Tu as souvent été confronté à des situations de crise , laquelle peux-tu nous partager ?
« En 2010, j’ai eu la chance de pouvoir mettre à profit mes compétences et mes expériences au service du tremblement de terre en Haïti qui a couté la vie à 250 000 personnes. Cette catastrophe nous a amené à être confronté à une situation extrême car il y avait 5 000 morts par kilomètre carré. Lors de cette mission, j’ai dirigé une petite équipe très expérimentée et dédiée à la mission de recherche de survivants. »
Quels ont été tes objectifs et ceux de ton équipe sur ce tremblement de terre en Haïti?

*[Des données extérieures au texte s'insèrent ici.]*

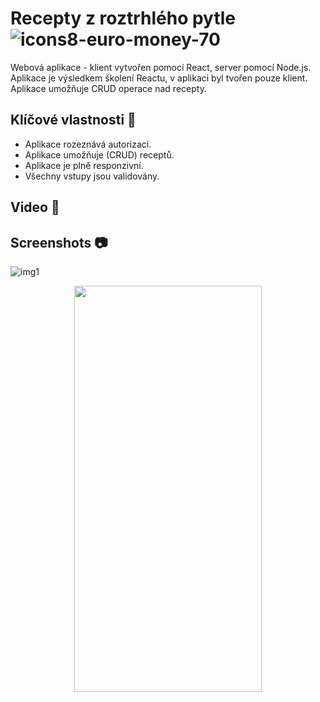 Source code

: # Recepty z roztrhlého pytle ![icons8-euro-money-70](https://github.com/JagosMarek/React-recipe-book/assets/128280984/dc0abdec-efaf-404a-9143-9c55564d6fd1)


Webová aplikace - klient vytvořen pomocí React, server pomocí Node.js. Aplikace je výsledkem školení Reactu, v aplikaci byl tvořen pouze klient.
Aplikace umožňuje CRUD operace nad recepty.

## Klíčové vlastnosti 🎯

- Aplikace rozeznává autorizaci.
- Aplikace umožňuje (CRUD) receptů.
- Aplikace je plně responzivní.
- Všechny vstupy jsou validovány.

## Video 🎥



## Screenshots 📷

![img1](https://github.com/JagosMarek/React-recipe-book/assets/128280984/6d993a72-b869-4a82-9d90-0972b484f4fa)

<p align="center">
 <img 
   src="https://github.com/JagosMarek/React-recipe-book/assets/128280984/6236acb4-1eed-4bdd-9c0a-c1e14ae8811f" 
   width="300" 
   height="650" 
   />
</p>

« Le but était d’identifier et de retrouver le plus de personnes vivantes. Dans un premier temps, nos recherches se sont orientées vers des bâtiments où les concentrations de personnes étaient importantes (écoles, grands immeubles, centres commerciaux). Cette stratégie s’est avérée non payante car nous n’avons retrouvé aucun survivant. Cependant, nous ne sommes pas restés sur cet échec et avons rapidement changé de stratégie en nous tournant vers des lieux où potentiellement la densité de personnes était plus faible. Cette stratégie s’est avérée payante car nous avons pu sauver au bout de 11 jours un homme bloqué dans un petit supermarché, et au bout de 15 jours une jeune fille de 16 ans bloquée entre deux blocs de béton, ce qui relève quasiment du miracle. »
Comment as-tu managé tes hommes dans cet environnement complexe ?
« Afin de pouvoir gérer au mieux la situation inédite rencontrée sur le terrain et d’avoir des équipes bien en place, il a été très important en amont de bien projeter les hommes et notamment leur permettre de mentaliser et de visualiser ce qu’ils allaient vivre. Une fois à Haïti, il a été important quotidiennement de préserver psychologiquement les équipes, mais aussi de leur permettre d’extérioriser de manière libre ce qu’ils ressentaient grâce à un moment de convivialité obligatoire. Même si ces moments tragiques font partie de notre métier, il est très important de libérer la parole tout de suite pour atténuer l’impact psychologique et préserver les hommes le jour suivant, ce qui permet de les affecter à des missions en cohérence avec leur état psychologique et émotionnel. Les moments de décompression ont également été très importants pour déconnecter. Par exemple, nous avons organisé des parties de football avec des enfants rescapés d’un orphelinat ».
Avec ton expérience, quels conseils peux-tu donner aux entreprises face à cette crise?
« Comme évoqué plus haut, il faut être proactif et se tourner vers l’avenir, peu importe la situation. Dans chaque cas, nous ne disposons jamais de toutes les informations pour être sûrs à 100% d’avoir pris la bonne décision. Il faut donc agir, prendre des décisions avec une certaine incertitude et réaligner nos actions si besoin. Mon expérience en Haïti le prouve bien. Sans toutes les informations, nous ne sommes jamais sûrs à 100% d’avancer dans la bonne direction. L’agilité est une des clés de réussite face à la crise. C’est seulement en agissant qu’il est possible de savoir si on avance dans la bonne direction. Afin d’avoir une équipe soudée et qui avance ensemble il est nécessaire et encore plus aujourd’hui de détecter les signaux faibles chez nos collègues ou collaborateurs. L’écoute active quotidienne est nécessaire et encore plus aujourd’hui car la sphère privée à un impact direct sur le moral et les attitudes. Il faut donc veiller à être à l’écoute en permanence afin de pouvoir agir, corriger et organiser le jour d’après pour atteindre des objectifs »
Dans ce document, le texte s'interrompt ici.